Problem to work on: Copy the lines below word for word, skipping any image.

Available data:
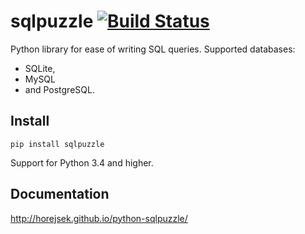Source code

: # sqlpuzzle [![Build Status](https://travis-ci.org/horejsek/python-sqlpuzzle.png?branch=master)](https://travis-ci.org/horejsek/python-sqlpuzzle)

Python library for ease of writing SQL queries. Supported databases:

 * SQLite,
 * MySQL
 * and PostgreSQL.

## Install

`pip install sqlpuzzle`

Support for Python 3.4 and higher.

## Documentation

http://horejsek.github.io/python-sqlpuzzle/

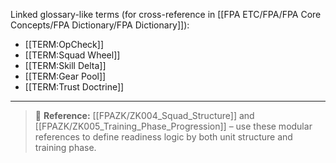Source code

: Linked glossary-like terms (for cross-reference in [[FPA ETC/FPA/FPA Core Concepts/FPA Dictionary/FPA Dictionary]]):  
- [[TERM:OpCheck]]  
- [[TERM:Squad Wheel]]  
- [[TERM:Skill Delta]]  
- [[TERM:Gear Pool]]  
- [[TERM:Trust Doctrine]]  
---  
> 📌 **Reference:** [[FPAZK/ZK004_Squad_Structure]] and [[FPAZK/ZK005_Training_Phase_Progression]] – use these modular references to define readiness logic by both unit structure and training phase.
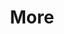---
layout: page
title: More
nav: true
nav_order: 4
dropdown: true
children:
  # - title: fitness timeline
  #   permalink: /fitness-timeline/
  - title: fitness image gallery
    permalink: /fitness-image-gallery/
  # - title: Fitness Video Gallery
  #   permalink: /fitness-video-gallery/
  - title: blog
    permalink: /blog/
---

Exercise answer:
Source code

: # sqlpuzzle [![Build Status](https://travis-ci.org/horejsek/python-sqlpuzzle.png?branch=master)](https://travis-ci.org/horejsek/python-sqlpuzzle)

Python library for ease of writing SQL queries. Supported databases:

 * SQLite,
 * MySQL
 * and PostgreSQL.

## Install

`pip install sqlpuzzle`

Support for Python 3.4 and higher.

## Documentation

http://horejsek.github.io/python-sqlpuzzle/

Source code

: Linked glossary-like terms (for cross-reference in [[FPA ETC/FPA/FPA Core Concepts/FPA Dictionary/FPA Dictionary]]):  
- [[TERM:OpCheck]]  
- [[TERM:Squad Wheel]]  
- [[TERM:Skill Delta]]  
- [[TERM:Gear Pool]]  
- [[TERM:Trust Doctrine]]  
---  
> 📌 **Reference:** [[FPAZK/ZK004_Squad_Structure]] and [[FPAZK/ZK005_Training_Phase_Progression]] – use these modular references to define readiness logic by both unit structure and training phase.
---
layout: page
title: More
nav: true
nav_order: 4
dropdown: true
children:
  # - title: fitness timeline
  #   permalink: /fitness-timeline/
  - title: fitness image gallery
    permalink: /fitness-image-gallery/
  # - title: Fitness Video Gallery
  #   permalink: /fitness-video-gallery/
  - title: blog
    permalink: /blog/
---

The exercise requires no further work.